Los olivos, alineados como quien presenta armas a la
procesión del Corpus una mañana de sol, tienen dobladas las ramas por el peso
del fruto maduro. Son cuentas verdes de un rosario escapado de algún cuadro de
Alonso Cano. Tienen cuerpo las aceitunas mucho cuerpo y mucho aceite ya dentro.
“A
ver si de una vez nos enteramos de que el aceite, hijo de la aceituna, es lo
más parecido a nuestra sangre… Que me digan si eso no es razón bastante para
tenerle confianza…” Escribió Barbeito para quien se quiera
enterar de primera mano.
Manzanillas aloreñas, picuales, cornicabras,
picuales, marteñas… Todas con traje nuevo. Tienen distinto nombre pero todas
como niñas de verano portan tanta belleza que a la hora de elegir uno se queda
con cada una y con todas.
Llevan dentro la gracia de la luna que se asoma por
las madrugadas al brocal del pozo y refleja su cara en el espejo del agua
quieta para no romperla. . Llevan ese mecío airoso que da la brisa del amanece
a los palios de la Vírgenes en medio de cirios de fe.

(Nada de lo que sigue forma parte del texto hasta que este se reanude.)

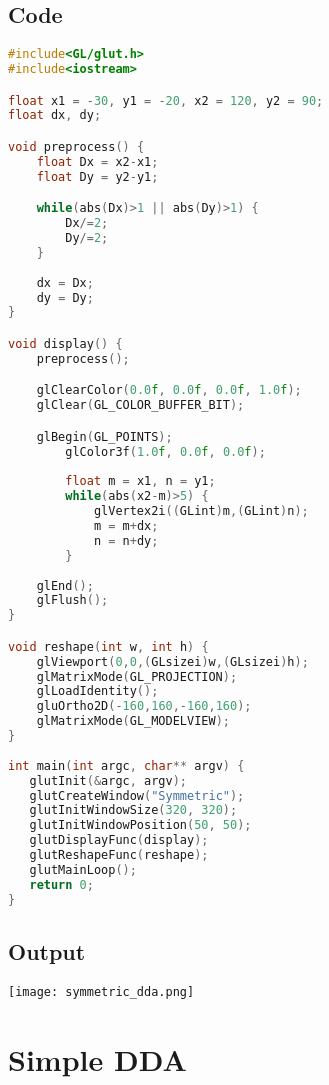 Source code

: \documentclass[a4paper, 11pt]{article}
\begin{document}
\subsection*{Code}
\begin{lstlisting}[language=C++]
#include<GL/glut.h>
#include<iostream>

float x1 = -30, y1 = -20, x2 = 120, y2 = 90;
float dx, dy;

void preprocess() {
    float Dx = x2-x1;
    float Dy = y2-y1;

    while(abs(Dx)>1 || abs(Dy)>1) {
        Dx/=2;
        Dy/=2;
    }
    
    dx = Dx;
    dy = Dy;
}

void display() {
    preprocess();

    glClearColor(0.0f, 0.0f, 0.0f, 1.0f);
    glClear(GL_COLOR_BUFFER_BIT);

    glBegin(GL_POINTS);
        glColor3f(1.0f, 0.0f, 0.0f);
        
        float m = x1, n = y1;
        while(abs(x2-m)>5) {
            glVertex2i((GLint)m,(GLint)n);
            m = m+dx;
            n = n+dy;
        }
        
    glEnd();
    glFlush();
}

void reshape(int w, int h) {
    glViewport(0,0,(GLsizei)w,(GLsizei)h);
    glMatrixMode(GL_PROJECTION);
    glLoadIdentity();
    gluOrtho2D(-160,160,-160,160);
    glMatrixMode(GL_MODELVIEW);
}
 
int main(int argc, char** argv) {
   glutInit(&argc, argv);
   glutCreateWindow("Symmetric");
   glutInitWindowSize(320, 320);
   glutInitWindowPosition(50, 50);
   glutDisplayFunc(display);
   glutReshapeFunc(reshape);
   glutMainLoop();
   return 0;
}
\end{lstlisting}

\subsection*{Output}
\begin{center}
\texttt{[image: symmetric\_dda.png]}
\end{center}

\section*{Simple DDA}
\end{document}
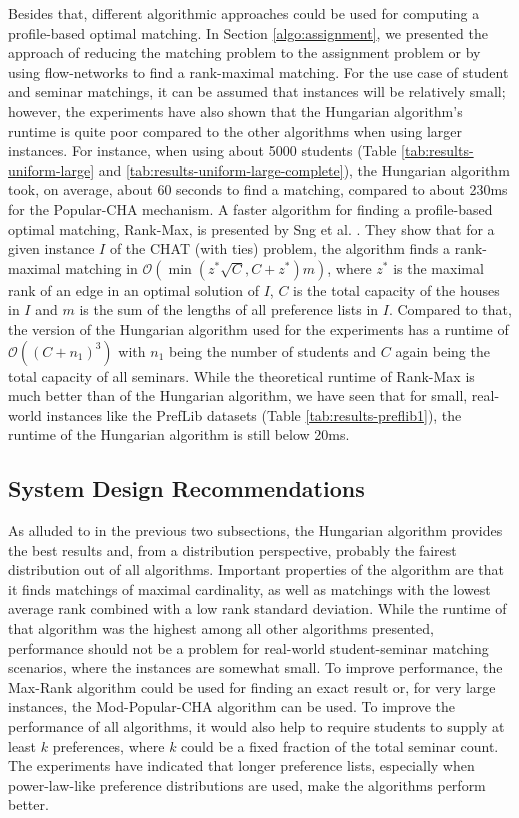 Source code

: Besides that, different algorithmic approaches could be used for computing a profile-based optimal matching. In Section \ref{algo:assignment}, we presented the approach of reducing the matching problem to the assignment problem or by using flow-networks to find a rank-maximal matching. For the use case of student and seminar matchings, it can be assumed that instances will be relatively small; however, the experiments have also shown that the Hungarian algorithm's runtime is quite poor compared to the other algorithms when using larger instances. For instance, when using about 5000 students (Table \ref{tab:results-uniform-large} and \ref{tab:results-uniform-large-complete}),
the Hungarian algorithm took, on average, about 60 seconds to find a matching, compared to about 230ms for the Popular-CHA mechanism. A faster algorithm for finding a profile-based optimal matching, Rank-Max, is presented by Sng et al. \cite{SngThesis}. They show that for a given instance $I$ of the CHAT (with ties) problem, the algorithm finds a rank-maximal matching in $\mathcal{O}(\min(z^*\sqrt{C}, C + z^*)m)$, where $z^*$ is the maximal rank of an edge in an optimal solution of $I$, $C$ is the total capacity of the houses in $I$ and $m$ is the sum of the lengths of all preference lists in $I$. Compared to that, the version of the Hungarian algorithm used for the experiments has a runtime of $\mathcal{O}((C+n_1)^3)$ with $n_1$ being the number of students and $C$ again being the total capacity of all seminars. While the theoretical runtime of Rank-Max is much better than of the Hungarian algorithm, we have seen that for small, real-world instances like the PrefLib datasets (Table \ref{tab:results-preflib1}), the runtime of the Hungarian algorithm is still below 20ms.

\subsection{System Design Recommendations}
As alluded to in the previous two subsections, the Hungarian algorithm provides the best results and, from a distribution perspective, probably the fairest distribution out of all algorithms. Important properties of the algorithm are that it finds matchings of maximal cardinality, as well as matchings with the lowest average rank combined with a low rank standard deviation. While the runtime of that algorithm was the highest among all other algorithms presented, performance should not be a problem for real-world student-seminar matching scenarios, where the instances are somewhat small. To improve performance, the Max-Rank algorithm \cite{SngThesis} could be used for finding an exact result or, for very large instances, the Mod-Popular-CHA algorithm can be used. To improve the performance of all algorithms, it would also help to require students to supply at least $k$ preferences, where $k$ could be a fixed fraction of the total seminar count. The experiments have indicated that longer preference lists, especially when power-law-like preference distributions are used, make the algorithms perform better.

Están ahítas y prietas. Esperan la mano de ordeño
cuando dentro de unos días Alguien diga que ya ha llegado la hora del verdeo; las que queden, de pasión y molino,
esperarán el día de ir al supremo sacrificio. Los olivos ya presentan las armas
de su cosecha. Piden un rocío, aunque solo sea un rocío, de agua del cielo.